*** Opening of STUDY MATERIAL ***
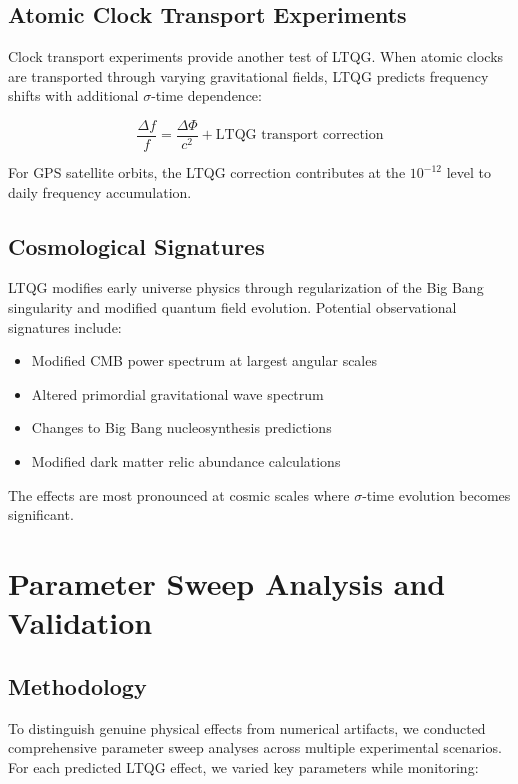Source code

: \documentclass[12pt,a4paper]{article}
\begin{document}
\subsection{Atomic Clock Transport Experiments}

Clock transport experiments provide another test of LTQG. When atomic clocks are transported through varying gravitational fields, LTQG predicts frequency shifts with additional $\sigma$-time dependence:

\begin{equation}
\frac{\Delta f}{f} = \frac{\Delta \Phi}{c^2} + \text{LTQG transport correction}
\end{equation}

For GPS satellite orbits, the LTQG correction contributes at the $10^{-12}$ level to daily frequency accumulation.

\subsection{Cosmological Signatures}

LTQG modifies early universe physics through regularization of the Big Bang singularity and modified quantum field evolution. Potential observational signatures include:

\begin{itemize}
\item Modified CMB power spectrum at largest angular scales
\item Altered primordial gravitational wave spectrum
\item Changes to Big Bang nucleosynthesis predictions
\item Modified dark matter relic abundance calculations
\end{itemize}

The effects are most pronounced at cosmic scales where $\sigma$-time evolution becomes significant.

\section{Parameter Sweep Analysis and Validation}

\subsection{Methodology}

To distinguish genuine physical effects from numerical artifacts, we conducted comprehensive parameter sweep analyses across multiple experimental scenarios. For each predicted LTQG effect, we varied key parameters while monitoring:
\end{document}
*** Close of STUDY MATERIAL ***
EXERCISE REQUIREMENTS
Wherever "time" occurs in the records above, copy the line it sits in.

RESULT BELOW
Clock transport experiments provide another test of LTQG. When atomic clocks are transported through varying gravitational fields, LTQG predicts frequency shifts with additional $\sigma$-time dependence:
The effects are most pronounced at cosmic scales where $\sigma$-time evolution becomes significant.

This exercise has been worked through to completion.